Stored data:
--------------------

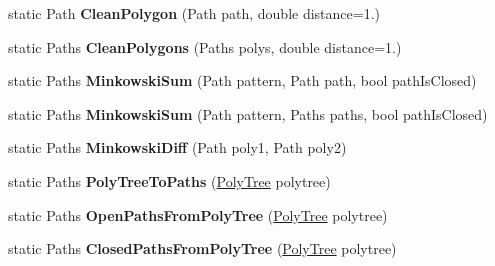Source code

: \begin{DoxyCompactItemize}
static Path {\bfseries Clean\+Polygon} (Path path, double distance=1.)
\item 
\mbox{\label{class_super_tiled2_unity_1_1_editor_1_1_clipper_lib_1_1_clipper_aa63a922831cae446f559ec46cd4006c8}} 
static Paths {\bfseries Clean\+Polygons} (Paths polys, double distance=1.)
\item 
\mbox{\label{class_super_tiled2_unity_1_1_editor_1_1_clipper_lib_1_1_clipper_a66d28ba400ee4a920b9ba6f74661f763}} 
static Paths {\bfseries Minkowski\+Sum} (Path pattern, Path path, bool path\+Is\+Closed)
\item 
\mbox{\label{class_super_tiled2_unity_1_1_editor_1_1_clipper_lib_1_1_clipper_ac47c5af226820ec49a70a4201459f05f}} 
static Paths {\bfseries Minkowski\+Sum} (Path pattern, Paths paths, bool path\+Is\+Closed)
\item 
\mbox{\label{class_super_tiled2_unity_1_1_editor_1_1_clipper_lib_1_1_clipper_a15d3a99594ca111ab448352afd826693}} 
static Paths {\bfseries Minkowski\+Diff} (Path poly1, Path poly2)
\item 
\mbox{\label{class_super_tiled2_unity_1_1_editor_1_1_clipper_lib_1_1_clipper_a104d69bfeeaae82fb0dd3f261057f1c0}} 
static Paths {\bfseries Poly\+Tree\+To\+Paths} (\mbox{\hyperlink{class_super_tiled2_unity_1_1_editor_1_1_clipper_lib_1_1_poly_tree}{Poly\+Tree}} polytree)
\item 
\mbox{\label{class_super_tiled2_unity_1_1_editor_1_1_clipper_lib_1_1_clipper_a141d4b1fc2895924d411a7c2de2e2e18}} 
static Paths {\bfseries Open\+Paths\+From\+Poly\+Tree} (\mbox{\hyperlink{class_super_tiled2_unity_1_1_editor_1_1_clipper_lib_1_1_poly_tree}{Poly\+Tree}} polytree)
\item 
\mbox{\label{class_super_tiled2_unity_1_1_editor_1_1_clipper_lib_1_1_clipper_a9938c42399d1fec9291e7f095e1ad859}} 
static Paths {\bfseries Closed\+Paths\+From\+Poly\+Tree} (\mbox{\hyperlink{class_super_tiled2_unity_1_1_editor_1_1_clipper_lib_1_1_poly_tree}{Poly\+Tree}} polytree)
\end{DoxyCompactItemize}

--------------------

Take from the listing above each line containing "static".

static Path {\bfseries Clean\+Polygon} (Path path, double distance=1.)
static Paths {\bfseries Clean\+Polygons} (Paths polys, double distance=1.)
static Paths {\bfseries Minkowski\+Sum} (Path pattern, Path path, bool path\+Is\+Closed)
static Paths {\bfseries Minkowski\+Sum} (Path pattern, Paths paths, bool path\+Is\+Closed)
static Paths {\bfseries Minkowski\+Diff} (Path poly1, Path poly2)
static Paths {\bfseries Poly\+Tree\+To\+Paths} (\mbox{\hyperlink{class_super_tiled2_unity_1_1_editor_1_1_clipper_lib_1_1_poly_tree}{Poly\+Tree}} polytree)
static Paths {\bfseries Open\+Paths\+From\+Poly\+Tree} (\mbox{\hyperlink{class_super_tiled2_unity_1_1_editor_1_1_clipper_lib_1_1_poly_tree}{Poly\+Tree}} polytree)
static Paths {\bfseries Closed\+Paths\+From\+Poly\+Tree} (\mbox{\hyperlink{class_super_tiled2_unity_1_1_editor_1_1_clipper_lib_1_1_poly_tree}{Poly\+Tree}} polytree)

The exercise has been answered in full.